Capital Structure and Types Of Leverage

Capital Structure

Capital Structure

What Is Capital Structure?

When you are asking about what the capital structure is and what it relates to what you will find is that it is regarding the debt and equity within a business environment.  It is the amount of debt and equity that mixes together to give the amount of return on investment and shareholder’s pocketbooks while at the same time keeping the cost at minimum level.

When looking at the financial management of a company you will find that to be effective a company should have effective leverage.  In this article regarding financial management you will find some specific information regarding optimal capital structure and what the effects of debt are on the capital structure you have attained.

Types Of Leverage:

When working on capital structure you will find that there are many different types of leverage.

The first type that needs to mention is financial leverage.  This is the ratio of the EBIT/EBT earning before the interest and the taxes compared to the earnings.  The financial leverage is created when the company/business is relying solely on the funds they have borrowed for the financial operations of the company.

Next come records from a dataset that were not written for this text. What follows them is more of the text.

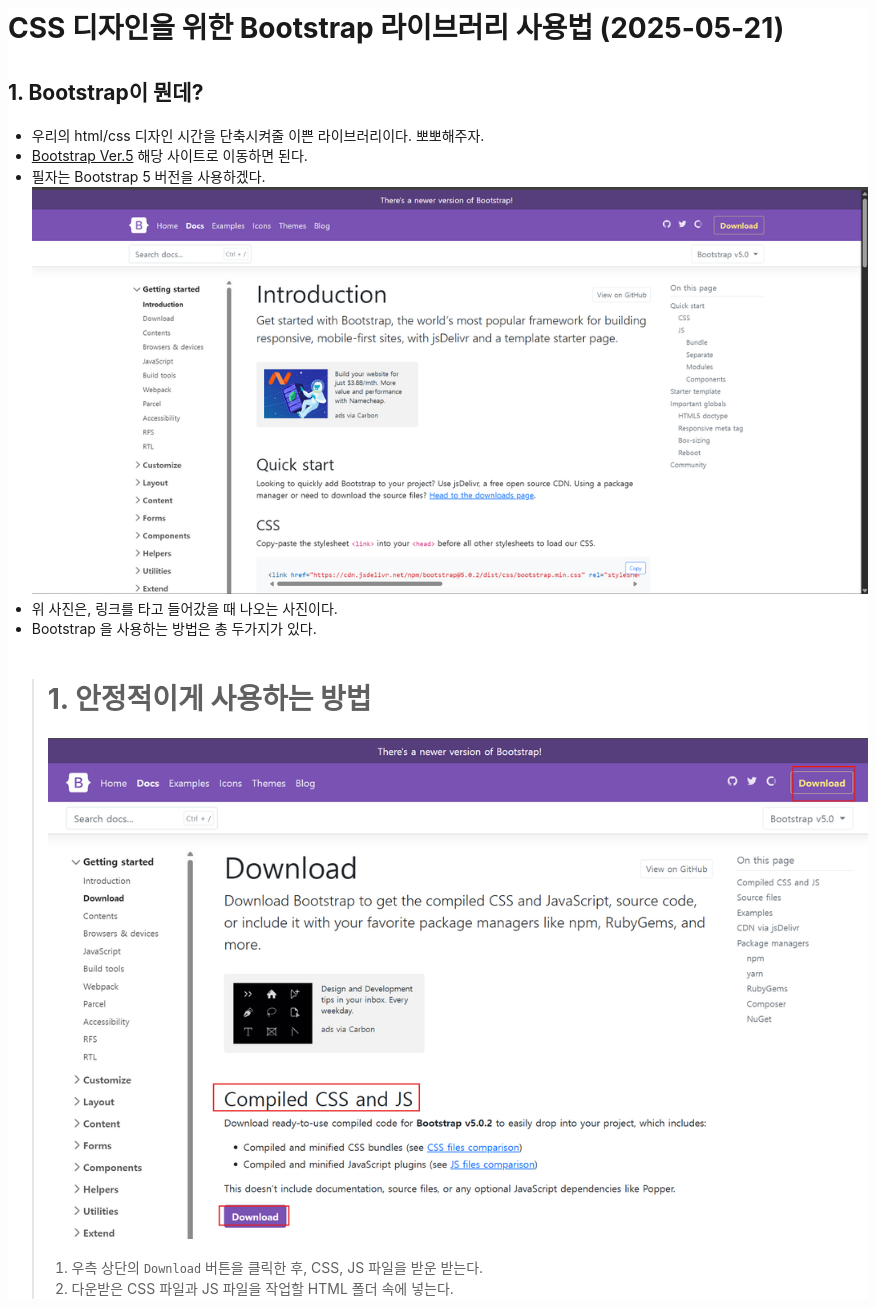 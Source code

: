 # CSS 디자인을 위한 Bootstrap 라이브러리 사용법 (2025-05-21)
## 1. Bootstrap이 뭔데?
- 우리의 html/css 디자인 시간을 단축시켜줄 이쁜 라이브러리이다. 뽀뽀해주자.
- [Bootstrap Ver.5](https://getbootstrap.com/docs/5.0/getting-started/introduction/) 해당 사이트로 이동하면 된다.
- 필자는 Bootstrap 5 버전을 사용하겠다.<br> 
![](./1.png)<br>
- 위 사진은, 링크를 타고 들어갔을 때 나오는 사진이다.
- Bootstrap 을 사용하는 방법은 총 두가지가 있다.
> # 1. 안정적이게 사용하는 방법
> ![](./2.png)
> 1. 우측 상단의 `Download` 버튼을 클릭한 후, CSS, JS 파일을 받운 받는다.
> 2. 다운받은 CSS 파일과 JS 파일을 작업할 HTML 폴더 속에 넣는다.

Operating Leverage: Any change in the amount of operating income can have impact on different financial aspects of a company. A large percentage change when talking about the firm’s net income can cause changes in the earnings per share while a small change can result in major changes in the reduction of net income.  It is best to have a long term financing plan in place that will also involve the perfect solution of debt and equity.

Operating Structure

The operating structure of the business can often be changed accordingly if needed.  This will include the fixed operating costs.  Examples of these costs are any administrative overhead, contractual salaries of your employees, mortgage/lease payments or any other expense that you may be paying every month that does not change from month to month.  As a business owner, you will see that you operating leverage come into play when there is a change in the net sales that results in a change in the operating income earnings.

Combined Leverage

The combined leverage is defined as the combination of the effects of a business risk combined with the financial risk of the business.  When speaking of leverage relationships there is a direct correlation between the degrees of operating leverage, financial leverage and combined leverage.  There are many different calculations that can be created within these different operating margins.